= Rice Rees =

British writer and historian (1804–1839)

Rice Rees (31 March 1804 - 20 May 1839) was a Welsh cleric and historian.

==Life==
Rees was born at Ton, near Llandovery, Carmarthenshire, Wales, son of David- of a distinguished Llandovery family- and Sarah Rees, and christened in the local Independent chapel. From 1819, he was educated for a short time at Lampeter grammar school, under Eliezer Williams, before being educated at home and by his uncle, William Jenkins Rees. He matriculated at Jesus College, Oxford in 1822. He was appointed to a college scholarship in 1825 and graduated with a B.A. degree in 1826 and a M.A. degree in 1828. His tutor was Llewelyn Lewellin, who in 1827 was appointed as the first Principal of St David's College, Lampeter (which later became the University of Wales, Lampeter). Rees was appointed as lecturer in Welsh and librarian at St David's College. He was elected to a Fellowship of Jesus College in 1828, retaining this position until his death. He was ordained deacon in 1827 and priest in 1828, becoming rector of Llanddewi Velfrey, Pembrokeshire in 1832, obtaining a B.D. degree in 1837 and being appointed chaplain to the Bishop of St Davids, John Jenkinson, in 1838.

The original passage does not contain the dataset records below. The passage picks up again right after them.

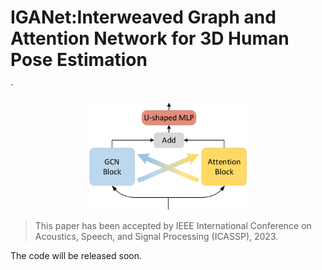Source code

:# IGANet:Interweaved Graph and Attention Network for 3D Human Pose Estimation 
`
<p align="center"><img src="images/teaser.png" width="50%" alt="" /></p>

> This paper has been accepted by IEEE International Conference on Acoustics, Speech, and Signal Processing (ICASSP), 2023.


The code will be released soon.


<!-- # Dataset setup

# Test the model

# Train the model -->



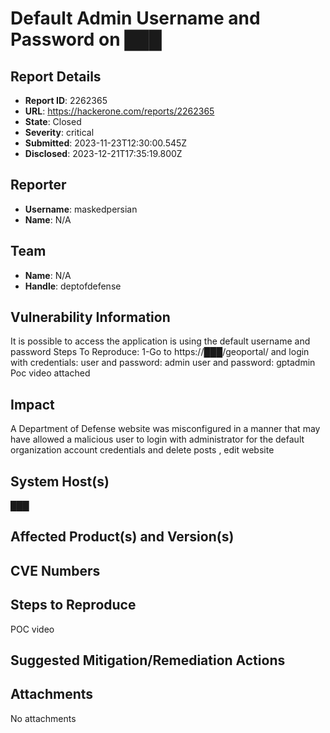 # Default Admin Username and Password on ███

## Report Details
- **Report ID**: 2262365
- **URL**: https://hackerone.com/reports/2262365
- **State**: Closed
- **Severity**: critical
- **Submitted**: 2023-11-23T12:30:00.545Z
- **Disclosed**: 2023-12-21T17:35:19.800Z

## Reporter
- **Username**: maskedpersian
- **Name**: N/A

## Team
- **Name**: N/A
- **Handle**: deptofdefense

## Vulnerability Information
It is possible to access the application is using the default username and password 
Steps To Reproduce:
1-Go to https://███/geoportal/ and login with credentials:
user and password: admin
user and password: gptadmin
Poc video attached

## Impact

A Department of Defense website was misconfigured in a manner that may have allowed a malicious user to login with administrator for the default organization account credentials and delete posts , edit website

## System Host(s)
███

## Affected Product(s) and Version(s)


## CVE Numbers


## Steps to Reproduce
POC video

## Suggested Mitigation/Remediation Actions




## Attachments
No attachments
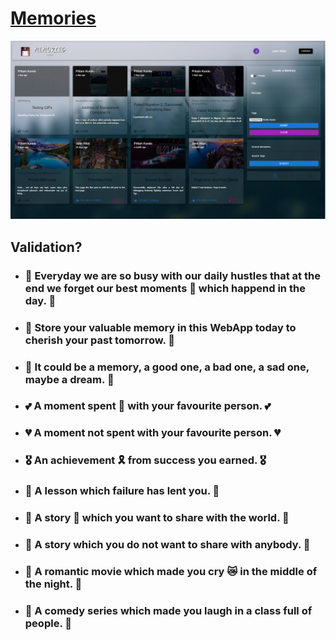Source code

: 
# [Memories](memories-pritam.netlify.app)

![Preview](assets/preview.png)

## Validation?

- ### 🎏 Everyday we are so busy with our daily hustles that at the end we forget our best moments 🎊 which happend in the day. 🎏
- ### 🎎 Store your valuable memory in this WebApp today to cherish your past tomorrow. 🎎
- ### 🎇 It could be a memory, a good one, a bad one, a sad one, maybe a dream. 🎇
- ### 💕 A moment spent 🎉 with your favourite person. 💕
- ### 💔 A moment not spent with your favourite person. 💔
- ### 🎖️ An achievement 🎗️ from success you earned. 🎖️
- ### 🎢 A lesson which failure has lent you. 🎢
- ### 🎁 A story 🎂 which you want to share with the world. 🎁
- ### 🎀 A story which you do not want to share with anybody. 🎀
- ### 🌃 A romantic movie which made you cry 😿 in the middle of the night. 🌃
- ### 🍾 A comedy series which made you laugh in a class full of people. 🍾
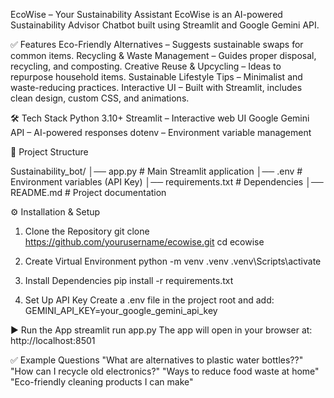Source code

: EcoWise – Your Sustainability Assistant
EcoWise is an AI-powered Sustainability Advisor Chatbot built using Streamlit and Google Gemini API.


✅ Features
Eco-Friendly Alternatives – Suggests sustainable swaps for common items.
Recycling & Waste Management – Guides proper disposal, recycling, and composting.
Creative Reuse & Upcycling – Ideas to repurpose household items.
Sustainable Lifestyle Tips – Minimalist and waste-reducing practices.
Interactive UI – Built with Streamlit, includes clean design, custom CSS, and animations.

🛠️ Tech Stack
Python 3.10+
Streamlit – Interactive web UI
Google Gemini API – AI-powered responses
dotenv – Environment variable management

📂 Project Structure

Sustainability_bot/
│── app.py                             # Main Streamlit application
│── .env                               # Environment variables (API Key)
│── requirements.txt                   # Dependencies
│── README.md                          # Project documentation

⚙️ Installation & Setup
1. Clone the Repository
git clone https://github.com/yourusername/ecowise.git
cd ecowise

3. Create Virtual Environment
python -m venv .venv
.venv\Scripts\activate

5. Install Dependencies
pip install -r requirements.txt

7. Set Up API Key
Create a .env file in the project root and add:
GEMINI_API_KEY=your_google_gemini_api_key

▶️ Run the App
streamlit run app.py
The app will open in your browser at:
http://localhost:8501

✅ Example Questions
"What are alternatives to plastic water bottles??"
"How can I recycle old electronics?"
"Ways to reduce food waste at home"
"Eco-friendly cleaning products I can make"





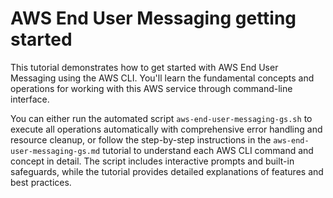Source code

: # AWS End User Messaging getting started

This tutorial demonstrates how to get started with AWS End User Messaging using the AWS CLI. You'll learn the fundamental concepts and operations for working with this AWS service through command-line interface.

You can either run the automated script `aws-end-user-messaging-gs.sh` to execute all operations automatically with comprehensive error handling and resource cleanup, or follow the step-by-step instructions in the `aws-end-user-messaging-gs.md` tutorial to understand each AWS CLI command and concept in detail. The script includes interactive prompts and built-in safeguards, while the tutorial provides detailed explanations of features and best practices.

His book, The Welsh Saints, was described by the historian Sir J. E. Lloyd as "full and luminous". It was based on a prize-winning essay Rees wrote for the 1835 Carmarthen eisteddfod and was thereafter expanded, and published by his brother, William Rees, in 1836. He was also a member of the committee appointed to revise the Welsh Book of Common Prayer. He died suddenly, apparently from overwork, at Newbridge-on-Wye on 20 May 1839 when travelling from Cascob to Lampeter, and was buried at Llandingad. His unfinished work on the Liber Landavensis, a Welsh 12th century chronicle of the history of the Diocese of Llandaff, was completed by his uncle.